The Supreme Court has agreed to hear its first abortion case since President Donald Trump’s appointments of conservative Justices Neil Gorsuch and Brett Kavanaugh, which solidified a conservative majority in the high court.
The court said Friday it would review whether a 2014 Louisiana law that requires doctors at abortion clinics to obtain admitting privileges from nearby hospitals restricts access to abortion in the state. The state argued the law was necessary because it requires a higher standard of care.
But abortion rights advocates said that if upheld, the law would close most of the state’s remaining clinics.
Over the past eight years, the state has seen a dwindling number of abortion clinics. In 2011, there were seven clinics in Louisiana, now down to just three. As a result, people seeking abortion care—nearly 10,000 people each year—now have to drive longer distances to access the healthcare they need.
Louisiana’s law is nearly identical to a Texas law that the Supreme Court struck down in 2016. In that landmark case—Whole Woman’s Health v. Hellerstedt—the court determined that the requirements outlined in the law would pose an “undue burden” on the right to access abortion care.
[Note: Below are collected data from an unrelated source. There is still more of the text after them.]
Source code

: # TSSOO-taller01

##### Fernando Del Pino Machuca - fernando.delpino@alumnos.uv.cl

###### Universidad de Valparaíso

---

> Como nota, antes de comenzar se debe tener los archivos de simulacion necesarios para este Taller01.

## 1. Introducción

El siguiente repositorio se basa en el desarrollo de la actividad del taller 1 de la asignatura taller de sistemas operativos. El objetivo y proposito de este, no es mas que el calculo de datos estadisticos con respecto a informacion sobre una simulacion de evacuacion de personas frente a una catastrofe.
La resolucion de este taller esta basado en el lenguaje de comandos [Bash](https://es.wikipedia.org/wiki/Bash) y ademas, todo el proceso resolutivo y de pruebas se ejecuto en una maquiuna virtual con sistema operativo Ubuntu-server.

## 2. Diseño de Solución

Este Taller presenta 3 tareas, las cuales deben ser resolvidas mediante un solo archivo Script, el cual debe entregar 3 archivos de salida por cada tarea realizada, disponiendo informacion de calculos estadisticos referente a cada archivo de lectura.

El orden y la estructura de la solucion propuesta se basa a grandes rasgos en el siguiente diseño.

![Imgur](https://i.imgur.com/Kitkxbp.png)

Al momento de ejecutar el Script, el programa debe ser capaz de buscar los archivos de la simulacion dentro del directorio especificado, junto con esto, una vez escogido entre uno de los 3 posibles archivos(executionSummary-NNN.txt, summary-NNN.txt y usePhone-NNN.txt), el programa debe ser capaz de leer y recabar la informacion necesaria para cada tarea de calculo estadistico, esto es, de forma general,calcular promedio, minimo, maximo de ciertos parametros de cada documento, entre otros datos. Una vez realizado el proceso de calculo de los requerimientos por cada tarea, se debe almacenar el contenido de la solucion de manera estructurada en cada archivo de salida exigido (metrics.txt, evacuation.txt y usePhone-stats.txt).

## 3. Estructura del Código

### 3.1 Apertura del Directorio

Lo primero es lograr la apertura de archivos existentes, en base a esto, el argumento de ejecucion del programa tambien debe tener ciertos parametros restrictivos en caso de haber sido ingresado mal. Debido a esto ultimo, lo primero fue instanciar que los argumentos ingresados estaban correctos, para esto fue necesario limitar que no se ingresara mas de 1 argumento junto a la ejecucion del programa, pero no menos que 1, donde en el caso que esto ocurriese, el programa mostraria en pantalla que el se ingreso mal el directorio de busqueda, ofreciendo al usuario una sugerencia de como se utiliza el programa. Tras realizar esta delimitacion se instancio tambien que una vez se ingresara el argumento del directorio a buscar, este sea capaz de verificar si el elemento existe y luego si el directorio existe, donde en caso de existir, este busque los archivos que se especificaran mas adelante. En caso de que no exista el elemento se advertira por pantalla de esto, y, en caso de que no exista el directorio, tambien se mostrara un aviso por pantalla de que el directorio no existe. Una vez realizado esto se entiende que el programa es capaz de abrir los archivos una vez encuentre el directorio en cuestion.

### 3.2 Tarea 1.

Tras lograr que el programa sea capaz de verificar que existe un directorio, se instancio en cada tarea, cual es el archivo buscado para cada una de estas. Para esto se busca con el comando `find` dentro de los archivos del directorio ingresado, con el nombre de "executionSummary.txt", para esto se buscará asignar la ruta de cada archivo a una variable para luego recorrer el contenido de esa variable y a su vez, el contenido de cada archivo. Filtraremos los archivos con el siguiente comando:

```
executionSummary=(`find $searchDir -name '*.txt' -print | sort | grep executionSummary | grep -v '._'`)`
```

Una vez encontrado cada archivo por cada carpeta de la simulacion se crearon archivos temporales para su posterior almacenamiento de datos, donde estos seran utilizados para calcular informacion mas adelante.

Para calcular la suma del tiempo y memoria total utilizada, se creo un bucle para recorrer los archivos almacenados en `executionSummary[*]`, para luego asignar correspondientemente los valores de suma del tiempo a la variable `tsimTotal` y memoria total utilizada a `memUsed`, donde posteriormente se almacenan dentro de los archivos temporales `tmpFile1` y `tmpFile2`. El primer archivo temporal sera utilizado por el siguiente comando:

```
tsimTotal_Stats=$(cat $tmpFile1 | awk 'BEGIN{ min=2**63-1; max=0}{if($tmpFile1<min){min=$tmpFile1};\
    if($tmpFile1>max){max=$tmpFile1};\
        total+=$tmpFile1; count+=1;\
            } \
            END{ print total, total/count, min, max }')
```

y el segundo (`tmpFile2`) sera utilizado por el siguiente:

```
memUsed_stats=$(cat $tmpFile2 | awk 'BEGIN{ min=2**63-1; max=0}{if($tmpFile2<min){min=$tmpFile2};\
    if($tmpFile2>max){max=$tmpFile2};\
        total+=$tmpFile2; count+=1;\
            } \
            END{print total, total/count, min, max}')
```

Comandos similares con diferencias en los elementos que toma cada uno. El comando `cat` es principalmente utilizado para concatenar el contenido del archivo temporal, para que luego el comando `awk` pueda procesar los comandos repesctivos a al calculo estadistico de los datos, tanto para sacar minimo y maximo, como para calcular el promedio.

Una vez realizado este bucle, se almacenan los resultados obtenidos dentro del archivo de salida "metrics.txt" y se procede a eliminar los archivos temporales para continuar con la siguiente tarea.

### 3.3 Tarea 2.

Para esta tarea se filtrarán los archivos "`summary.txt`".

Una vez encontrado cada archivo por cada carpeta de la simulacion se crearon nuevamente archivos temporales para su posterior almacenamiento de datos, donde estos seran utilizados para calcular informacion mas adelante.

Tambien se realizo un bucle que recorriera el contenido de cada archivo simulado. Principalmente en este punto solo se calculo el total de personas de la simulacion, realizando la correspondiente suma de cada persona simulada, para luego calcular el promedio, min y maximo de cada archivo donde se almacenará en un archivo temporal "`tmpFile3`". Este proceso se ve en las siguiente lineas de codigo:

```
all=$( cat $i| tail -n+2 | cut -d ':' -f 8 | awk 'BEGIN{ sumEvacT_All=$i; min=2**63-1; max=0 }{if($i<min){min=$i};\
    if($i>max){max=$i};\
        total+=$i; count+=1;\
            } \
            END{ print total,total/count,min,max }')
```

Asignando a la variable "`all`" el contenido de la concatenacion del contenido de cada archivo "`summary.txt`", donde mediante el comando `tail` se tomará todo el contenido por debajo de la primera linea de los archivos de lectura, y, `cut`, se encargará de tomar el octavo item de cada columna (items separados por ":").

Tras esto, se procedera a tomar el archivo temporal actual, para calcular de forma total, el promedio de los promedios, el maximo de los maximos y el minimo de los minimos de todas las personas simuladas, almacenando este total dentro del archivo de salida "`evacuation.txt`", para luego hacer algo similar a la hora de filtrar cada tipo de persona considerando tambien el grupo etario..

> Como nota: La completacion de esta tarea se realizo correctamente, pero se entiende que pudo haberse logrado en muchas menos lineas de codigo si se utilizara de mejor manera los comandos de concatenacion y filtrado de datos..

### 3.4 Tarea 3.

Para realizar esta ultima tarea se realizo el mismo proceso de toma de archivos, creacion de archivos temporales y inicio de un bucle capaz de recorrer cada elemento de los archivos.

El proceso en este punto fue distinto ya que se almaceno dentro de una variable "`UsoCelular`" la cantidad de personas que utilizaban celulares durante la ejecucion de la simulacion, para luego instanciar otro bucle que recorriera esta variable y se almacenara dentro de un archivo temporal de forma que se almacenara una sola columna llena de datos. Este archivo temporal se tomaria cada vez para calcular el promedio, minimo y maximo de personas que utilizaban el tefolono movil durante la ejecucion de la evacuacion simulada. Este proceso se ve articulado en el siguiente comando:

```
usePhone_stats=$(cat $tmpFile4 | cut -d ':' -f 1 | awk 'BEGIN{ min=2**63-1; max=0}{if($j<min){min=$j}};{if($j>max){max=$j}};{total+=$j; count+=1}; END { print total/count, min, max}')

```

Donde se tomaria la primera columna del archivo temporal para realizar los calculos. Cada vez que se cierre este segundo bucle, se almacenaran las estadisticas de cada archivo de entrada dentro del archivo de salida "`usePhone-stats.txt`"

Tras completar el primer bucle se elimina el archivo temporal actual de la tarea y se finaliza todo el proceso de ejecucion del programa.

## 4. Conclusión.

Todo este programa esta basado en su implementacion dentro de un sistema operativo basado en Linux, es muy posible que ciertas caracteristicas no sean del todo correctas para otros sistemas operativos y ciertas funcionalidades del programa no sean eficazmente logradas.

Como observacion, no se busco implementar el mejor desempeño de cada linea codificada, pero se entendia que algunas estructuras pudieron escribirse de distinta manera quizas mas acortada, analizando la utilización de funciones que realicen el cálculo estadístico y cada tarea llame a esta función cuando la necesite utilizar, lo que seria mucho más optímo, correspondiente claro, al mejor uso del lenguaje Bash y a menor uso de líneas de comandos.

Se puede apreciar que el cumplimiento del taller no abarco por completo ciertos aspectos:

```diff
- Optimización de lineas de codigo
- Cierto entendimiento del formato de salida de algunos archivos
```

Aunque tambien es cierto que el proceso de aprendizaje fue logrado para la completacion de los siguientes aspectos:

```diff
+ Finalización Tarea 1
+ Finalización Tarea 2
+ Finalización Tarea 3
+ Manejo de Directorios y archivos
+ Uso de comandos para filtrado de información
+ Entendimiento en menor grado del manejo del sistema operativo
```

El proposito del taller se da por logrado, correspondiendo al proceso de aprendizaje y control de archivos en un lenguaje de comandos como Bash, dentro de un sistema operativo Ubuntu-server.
Retired Justice Anthony M. Kennedy cast the decisive fifth vote in the Texas case, siding with liberal justices against the law. But the court now favors conservatives, and right-wing activists and lawmakers alike have pushed an aggressive ground game this year to roll back state-level abortion rights.
Last year, Louisiana’s case June Medical Services v. Gee was brought before the Supreme Court after the 5th Circuit Court of Appeals upheld the law’s provisions—the same ones that were struck down in Texas. At the time, Chief Justice John Roberts voted to block the lower court’s ruling, with the 5-4 vote imposing a pause on the case.
“Louisiana lawmakers modeled their law on Texas’s law, after recognizing its success in closing clinics there,” Amy Irvin, the executive director of the New Orleans Abortion Fund said in a statement. “If the admitting privileges law is enforced, it will force Louisianans seeking abortion services back into dangerous, desperate situations, reviving the public health crisis that existed before Roe v. Wade.”
If the Supreme Court rules in favor of Louisiana’s restrictive law, essentially overturning the precedent set in its ruling in the Texas case, the consequences could be dire for access to abortion care in states with equally restrictive laws.
Right now, 24 states have laws regulating abortion providers, all of which target clinics that perform surgical abortions; 18 states have specific requirements for rooms and corridor sizes, and require facilities to be near a local hospital, similar to Louisiana’s law, according to the Guttmacher Institute.
“Louisiana is openly defying the Supreme Court’s decision from just three years ago, in which they found an identical Texas law unconstitutional,” Nancy Northup, the president and CEO of the Center for Reproductive Rights (CRR) said. CRR is representing an abortion clinic and two Louisiana physicians in the case.
In this case, the court could either uphold or overturn the precedent set by the 2016 decision, which could pose a threat to access in other states, as well.
Aimee Arrambide, the executive director of NARAL Pro-Choice Texas said in a statement that “Texans are still dealing with the consequences of half the state’s clinics closing,” despite the 2016 victory. Arrambide added, “If the Supreme Court overturns its precedent, clinics in many parts of the nation will be forced to close. This is what is at stake.”